# SATURDAY OCT. 12th 4th ANNUAL FOX VALLEY BIKETOBERFEST Old Town Carpentersville IL



## dj rudy k (Sep 27, 2013)

SATURDAY OCT. 12th 4th ANNUAL
FOX VALLEY BIKETOBERFEST
Historic Old Town Carpentersville IL
SHOW HOURS 9 AM - 3PM
Rain date Sat. Oct 19th
Host Main Street Bicycles

AN ANTIQUE --CLASSIC -- CUSTOM - BICYCLE SHOW --
SWAP MEET AND OPEN HOUSE!

OPEN TO ALL MAKES AND MODELS
BONE SHAKERS! FAT TIRE! MID WEIGHT! LIGHT WEIGHT!
STINGRAYS! KRATE! BMX! MUSCLE BIKES! WHIZZER TYPE!
JUVENILE! RAT Bikes!
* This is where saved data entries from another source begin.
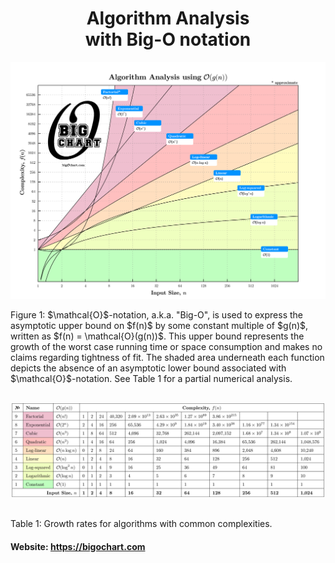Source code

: <h1 align="center">
  Algorithm Analysis<br>
  with Big-O notation
</h1>

<div align="center">
  <img src="www/img/250310_bigochart_loglog.png" alt="Big O Chart" width="800">
</div>

<p width="50%">
  Figure 1: $\mathcal{O}$-notation, a.k.a. "Big-O", is used to express the asymptotic upper bound 
        on $f(n)$ by some constant multiple of $g(n)$, written as $f(n) = \mathcal{O}(g(n))$. This 
        upper bound represents the growth of the worst case running time or space consumption 
        and makes no claims regarding tightness of fit. The shaded area underneath each 
        function depicts the absence of an asymptotic lower bound associated with 
        $\mathcal{O}$-notation. See Table 1 for a partial numerical analysis.
</p>
<br>

<div align="center">
  <img src="www/img/250303_bigochart_table.png" alt="Big O Chart" width="700">
</div>
<br/>
<p>
  Table 1: Growth rates for algorithms with common complexities.
</p>
<h4>Website: <a href="https://bigochart.com">https://bigochart.com</a></h4>

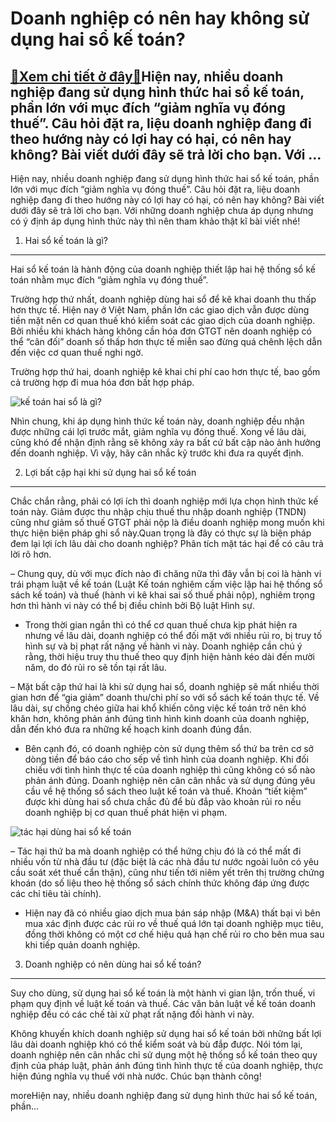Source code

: Doanh nghiệp có nên hay không sử dụng hai sổ kế toán?
=====================================================

[:gift:Xem chi tiết ở đây:gift:](https://hddtvn.com/doanh-nghiep-co-nen-hay-khong-su-dung-hai-so-ke-toan/)Hiện nay, nhiều doanh nghiệp đang sử dụng hình thức hai sổ kế toán, phần lớn với mục đích “giảm nghĩa vụ đóng thuế”. Câu hỏi đặt ra, liệu doanh nghiệp đang đi theo hướng này có lợi hay có hại, có nên hay không? Bài viết dưới đây sẽ trả lời cho bạn. Với …
--------------------------------------------------------------------------------------------------------------------------------------------------------------------------------------------------------------------------------------------------------------

Hiện nay, nhiều doanh nghiệp đang sử dụng hình thức hai sổ kế toán, phần lớn với mục đích “giảm nghĩa vụ đóng thuế”. Câu hỏi đặt ra, liệu doanh nghiệp đang đi theo hướng này có lợi hay có hại, có nên hay không? Bài viết dưới đây sẽ trả lời cho bạn. Với những doanh nghiệp chưa áp dụng nhưng có ý định áp dụng hình thức này thì nên tham khảo thật kĩ bài viết nhé!


1. Hai sổ kế toán là gì?
------------------------


Hai sổ kế toán là hành động của doanh nghiệp thiết lập hai hệ thống sổ kế toán nhằm mục đích “giảm nghĩa vụ đóng thuế”.


Trường hợp thứ nhất, doanh nghiệp dùng hai sổ để kê khai doanh thu thấp hơn thực tế. Hiện nay ở Việt Nam, phần lớn các giao dịch vẫn được dùng tiền mặt nên cơ quan thuế khó kiểm soát các giao dịch của doanh nghiệp. Bởi nhiều khi khách hàng không cần hóa đơn GTGT nên doanh nghiệp có thể “cân đối” doanh số thấp hơn thực tế miễn sao đừng quá chênh lệch dẫn đến việc cơ quan thuế nghi ngờ.


Trường hợp thứ hai, doanh nghiệp kê khai chi phí cao hơn thực tế, bao gồm cả trường hợp đi mua hóa đơn bất hợp pháp.


![kế toán hai sổ là gì?](https://hddtvn.com/wp-content/uploads/2021/01/khoa-hoc-ke-toan-xuat-nhap-khau-0_GBYG-2.jpg)


Nhìn chung, khi áp dụng hình thức kế toán này, doanh nghiệp đều nhận được những cái lợi trước mắt, giảm nghĩa vụ đóng thuế. Xong về lâu dài, cũng khó để nhận định rằng sẽ không xảy ra bất cứ bất cập nào ảnh hưởng đến doanh nghiệp. Vì vậy, hãy cân nhắc kỹ trước khi đưa ra quyết định.


2. Lợi bất cập hại khi sử dụng hai sổ kế toán
---------------------------------------------


Chắc chắn rằng, phải có lợi ích thì doanh nghiệp mới lựa chọn hình thức kế toán này. Giảm được thu nhập chịu thuế thu nhập doanh nghiệp (TNDN) cũng như giảm số thuế GTGT phải nộp là điều doanh nghiệp mong muốn khi thực hiện biện pháp ghi sổ này.Quan trọng là đây có thực sự là biện pháp đem lại lợi ích lâu dài cho doanh nghiệp? Phân tích mặt tác hại để có câu trả lời rõ hơn.


– Chung quy, dù với mục đích nào đi chăng nữa thì đây vẫn bị coi là hành vi trái phạm luật về kế toán (Luật Kế toán nghiêm cấm việc lập hai hệ thống sổ sách kế toán) và thuế (hành vi kê khai sai số thuế phải nộp), nghiêm trọng hơn thì hành vi này có thể bị điều chỉnh bởi Bộ luật Hình sự.


+ Trong thời gian ngắn thì có thể cơ quan thuế chưa kịp phát hiện ra nhưng về lâu dài, doanh nghiệp có thể đối mặt với nhiều rủi ro, bị truy tố hình sự và bị phạt rất nặng về hành vi này. Doanh nghiệp cần chú ý rằng, thời hiệu truy thu thuế theo quy định hiện hành kéo dài đến mười năm, do đó rủi ro sẽ tồn tại rất lâu.


– Mặt bất cập thứ hai là khi sử dụng hai sổ, doanh nghiệp sẽ mất nhiều thời gian hơn để “gia giảm” doanh thu/chi phí so với sổ sách kế toán thực tế. Về lâu dài, sự chồng chéo giữa hai khổ khiến công việc kế toán trở nên khó khăn hơn, không phản ánh đúng tình hình kinh doanh của doanh nghiệp, dẫn đến khó đưa ra những kế hoạch kinh doanh đúng đắn.


+ Bên cạnh đó, có doanh nghiệp còn sử dụng thêm sổ thứ ba trên cơ sở dòng tiền để báo cáo cho sếp về tình hình của doanh nghiệp. Khi đối chiếu với tình hình thực tế của doanh nghiệp thì cũng không có sổ nào phản ánh đúng. Doanh nghiệp nên cân cân nhắc và sử dụng đúng yêu cầu về hệ thống sổ sách theo luật kế toán và thuế. Khoản “tiết kiệm” được khi dùng hai sổ chưa chắc đủ để bù đắp vào khoản rủi ro nếu doanh nghiệp bị cơ quan thuế phát hiện vi phạm.


![tác hại dùng hai sổ kế toán](https://hddtvn.com/wp-content/uploads/2021/01/8fd8df71385042168416528d6d040779.jpg)


– Tác hại thứ ba mà doanh nghiệp có thể hứng chịu đó là có thể mất đi nhiều vốn từ nhà đầu tư (đặc biệt là các nhà đầu tư nước ngoài luôn có yêu cầu soát xét thuế cẩn thận), cũng như tiến tới niêm yết trên thị trường chứng khoán (do số liệu theo hệ thống sổ sách chính thức không đáp ứng được các chỉ tiêu tài chính).


+ Hiện nay đã có nhiều giao dịch mua bán sáp nhập (M&A) thất bại vì bên mua xác định được các rủi ro về thuế quá lớn tại doanh nghiệp mục tiêu, đồng thời không có một cơ chế hiệu quả hạn chế rủi ro cho bên mua sau khi tiếp quản doanh nghiệp.


3. Doanh nghiệp có nên dùng hai sổ kế toán?
-------------------------------------------


Suy cho dùng, sử dụng hai sổ kế toán là một hành vi gian lận, trốn thuế, vi phạm quy định về luật kế toán và thuế. Các văn bản luật về kế toán doanh nghiệp đều có các chế tài xử phạt rất nặng đối hành vi này.


Không khuyến khích doanh nghiệp sử dụng hai sổ kế toán bởi những bất lợi lâu dài doanh nghiệp khó có thể kiểm soát và bù đắp được. Nói tóm lại, doanh nghiệp nên cân nhắc chỉ sử dụng một hệ thống sổ kế toán theo quy định của pháp luật, phản ánh đúng tình hình thực tế của doanh nghiệp, thực hiện đúng nghĩa vụ thuế với nhà nước. Chúc bạn thành công!



moreHiện nay, nhiều doanh nghiệp đang sử dụng hình thức hai sổ kế toán, phần…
FIXE's! & OLD RACERS!

ENTRY FEE for Show Bikes $5 
ENTRY FEE for Swap Space $20
INDIVIDUAL BIKES for Sale $5 
SPECTATORS FREE!

REGISTRATION SET UP 8:00AM - 10AM.
AWARDS + BEST OF SHOW! -- At 2:00
Then a short Photo Shoot / Fall Ride on the paved Historic Fox
Bike Path into Dundee and back! 3 miles -- (optional)

THIS IS AN OUT DOOR EVENT 
MAIN STREET BIKES IS LOCATED AT
39 E. Main St in Historic Old Town Carpentersville IL 847-783-0362


----------



## bricycle (Sep 27, 2013)

I'll be there!!!!                 (any discounts for CABEr's?)


----------



## Overhauler (Sep 29, 2013)

bricycle said:


> I'll be there!!!!                 (any discounts for CABEr's?)
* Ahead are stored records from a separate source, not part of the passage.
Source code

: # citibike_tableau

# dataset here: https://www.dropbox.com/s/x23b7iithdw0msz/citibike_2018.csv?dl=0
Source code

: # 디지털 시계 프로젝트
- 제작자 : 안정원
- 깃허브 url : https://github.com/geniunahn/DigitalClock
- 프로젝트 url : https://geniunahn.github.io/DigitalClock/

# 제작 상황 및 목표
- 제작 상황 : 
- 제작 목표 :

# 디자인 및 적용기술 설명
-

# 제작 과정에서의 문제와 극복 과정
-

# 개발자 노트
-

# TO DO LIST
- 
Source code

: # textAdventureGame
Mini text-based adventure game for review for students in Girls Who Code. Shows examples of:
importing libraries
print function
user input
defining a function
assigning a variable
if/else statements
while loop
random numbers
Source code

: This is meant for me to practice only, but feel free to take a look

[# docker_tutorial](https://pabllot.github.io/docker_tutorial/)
 You just going to ride a bike there ? 
 Lee


----------



## bricycle (Oct 4, 2013)

Overhauler said:


> You just going to ride a bike there ?
> Lee




Think I'll be showing for the first time!
Probably sell too.....


----------



## bricycle (Oct 4, 2013)

Overhauler said:


> You just going to ride a bike there ?
> Lee




You coming??????


----------



## bricycle (Oct 6, 2013)

*COMING THIS WEEKEND!!!!!!!!!!*  Be there.......................... or be square!


----------



## pedal4416 (Oct 6, 2013)

I'll most likely be there. As long as you guys buy some of my stuff!!


----------



## Overhauler (Oct 7, 2013)

bricycle said:


> You coming??????




 Thinking about it , 235 miles for me ......
I showed my 1960 black enamel spitfire at the St Louis show and swap in Jan 2011 and got  1st place in the original middle weight class .
 Lee


----------



## bikeman76 (Oct 8, 2013)

I'll be there to sell and hopefully find some good deals !


----------



## chitown (Oct 8, 2013)

pedal4416 said:


> I'll most likely be there. As long as you guys buy some of my stuff!!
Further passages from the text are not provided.